Jul 28 - Punjab Chief Minister refused to meet with Ahmadiyya delegation.

Jul 28 - Ahmadiyya Mosque demolished in Bhoyanwala, Gujrat.

Jul 29 - Ahmadiyya Mosque sealed in Samburial, Sialkot.

Jul 29 - Ahmadis forbidden to take water from public well in Dolian Juttan.

Jul 30 - All Ahmadi residents of Burewala were expelled.

Jul 30 - Water supply and sanitation facilities were refused to Ahmadi residents of Haroonabad, Bahawalnagar

Jul 31 - Shops of Ahmadis were forced to shut down in Duska.

Aug 01 - Severe social boycott of Ahmadis in Hafizabad. Purchased goods were forcibly taken back.

Aug 02 - An Ahmadi was tied to tree and severally beaten in Mundi Bahauddin.

Aug 04 - A barber's face was painted black for providing hair cut to Ahmadis.

Aug 06 - Three shops belonging to Ahmadis were set on fire.
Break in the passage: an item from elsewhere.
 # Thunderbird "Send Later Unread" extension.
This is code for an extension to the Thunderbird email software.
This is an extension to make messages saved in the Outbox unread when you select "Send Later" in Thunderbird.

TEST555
Aug 09 - Ahmadis were barred to enter their Mosque in Gujranwala.

Aug 09 - In Gujranwala 14 Ahmadis were dismissed from their jobs only because of their faith.
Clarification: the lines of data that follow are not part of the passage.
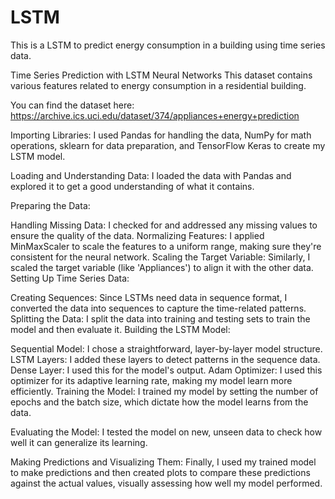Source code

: # LSTM
This is a LSTM to predict energy consumption in a building using time series data.

Time Series Prediction with LSTM Neural Networks
This dataset contains various features related to energy consumption in a residential building.

You can find the dataset here: https://archive.ics.uci.edu/dataset/374/appliances+energy+prediction 

Importing Libraries: I used Pandas for handling the data, NumPy for math operations, sklearn for data preparation, and TensorFlow Keras to create my LSTM model.

Loading and Understanding Data: I loaded the data with Pandas and explored it to get a good understanding of what it contains.

Preparing the Data:

Handling Missing Data: I checked for and addressed any missing values to ensure the quality of the data.
Normalizing Features: I applied MinMaxScaler to scale the features to a uniform range, making sure they're consistent for the neural network.
Scaling the Target Variable: Similarly, I scaled the target variable (like 'Appliances') to align it with the other data.
Setting Up Time Series Data:

Creating Sequences: Since LSTMs need data in sequence format, I converted the data into sequences to capture the time-related patterns.
Splitting the Data: I split the data into training and testing sets to train the model and then evaluate it.
Building the LSTM Model:

Sequential Model: I chose a straightforward, layer-by-layer model structure.
LSTM Layers: I added these layers to detect patterns in the sequence data.
Dense Layer: I used this for the model's output.
Adam Optimizer: I used this optimizer for its adaptive learning rate, making my model learn more efficiently.
Training the Model: I trained my model by setting the number of epochs and the batch size, which dictate how the model learns from the data.

Evaluating the Model: I tested the model on new, unseen data to check how well it can generalize its learning.

Making Predictions and Visualizing Them: Finally, I used my trained model to make predictions and then created plots to compare these predictions against the actual values, visually assessing how well my model performed.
Aug 13 - Ahmadiyya Mosque demolished in Da’ata district Hazara.

Aug 18 - Burial of an Ahmadi woman was not allowed in Campbellpur.
Other old graves were also dug out.

Aug 18 - Mr. Mohammad Akbar, an Ahmadi, was tied up in a jungle for three days in Barali, Azad Kashmir.

Aug 24 - Stone pelting and destruction of Ahmadiyya Mosque in Kot Momin, Sargodha.
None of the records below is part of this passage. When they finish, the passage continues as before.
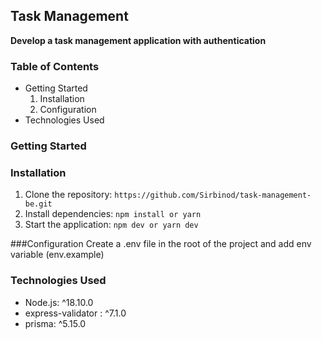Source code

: ## Task Management

**Develop a task management application with authentication**

### Table of Contents

* Getting Started
   1. Installation
   2. Configuration
* Technologies Used


### Getting Started

### Installation

1. Clone the repository: `https://github.com/Sirbinod/task-management-be.git`
2. Install dependencies: `npm install or yarn`
3. Start the application: `npm dev or yarn dev`

###Configuration
Create a .env file in the root of the project and add env variable (env.example)

### Technologies Used

* Node.js: ^18.10.0
* express-validator : ^7.1.0
* prisma: ^5.15.0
Aug 24 - Ahmadi students were beaten up in Multan.
Aug 27 - An Ahmadi youngster, kidnapped from Gurmoola Virkan, Gujranwala, was released after 17 days of confinement. He lost his conscious due to severe torture.

Sep 02 - Professor Abbas bin Abdul Qadir was killed in Hyderabad.

Sep 03 - Stone pelting on Ahmadiyya houses in Chak 32 South, Sargodha.

The following members appeared before the Parliament of Pakistan.
Mirza Nasir Ahmad, the Khalifatul Masih of the time
Mirza Tahir Ahmad, 4th Khalifatul Masih
Maulana Abul ‘Ata Jallundhari, a renowned scholar.
Sheikh Muhammad Ahmad Mazhar, Former Amir, Jama‘at Ahmadiyya, District Faisalabad
Maulana Dost Muhammad Shahid, Historian of the community.
Under pressure from Islamists, Zulfiqar Ali Bhutto and other members declared Ahmadis to be non-Muslims.

Oct 05 - Despite the presence of Punjab Chief Minister in the city, opponents played havoc with lives and property of Ahmadis in Sargodha. Ahmadiyya Mosque was demolished. Some 38 houses and shops belonging to Ahmadis were set on fire after looting valuables. Five Ahmadis sustained severe injuries.

Oct 07 - Mr. Basharat Ahmad killed in Tahal district Gujrat.

All meetings & conventions of auxiliary Ahmadiyya organisations were cancelled for not getting permission from Government.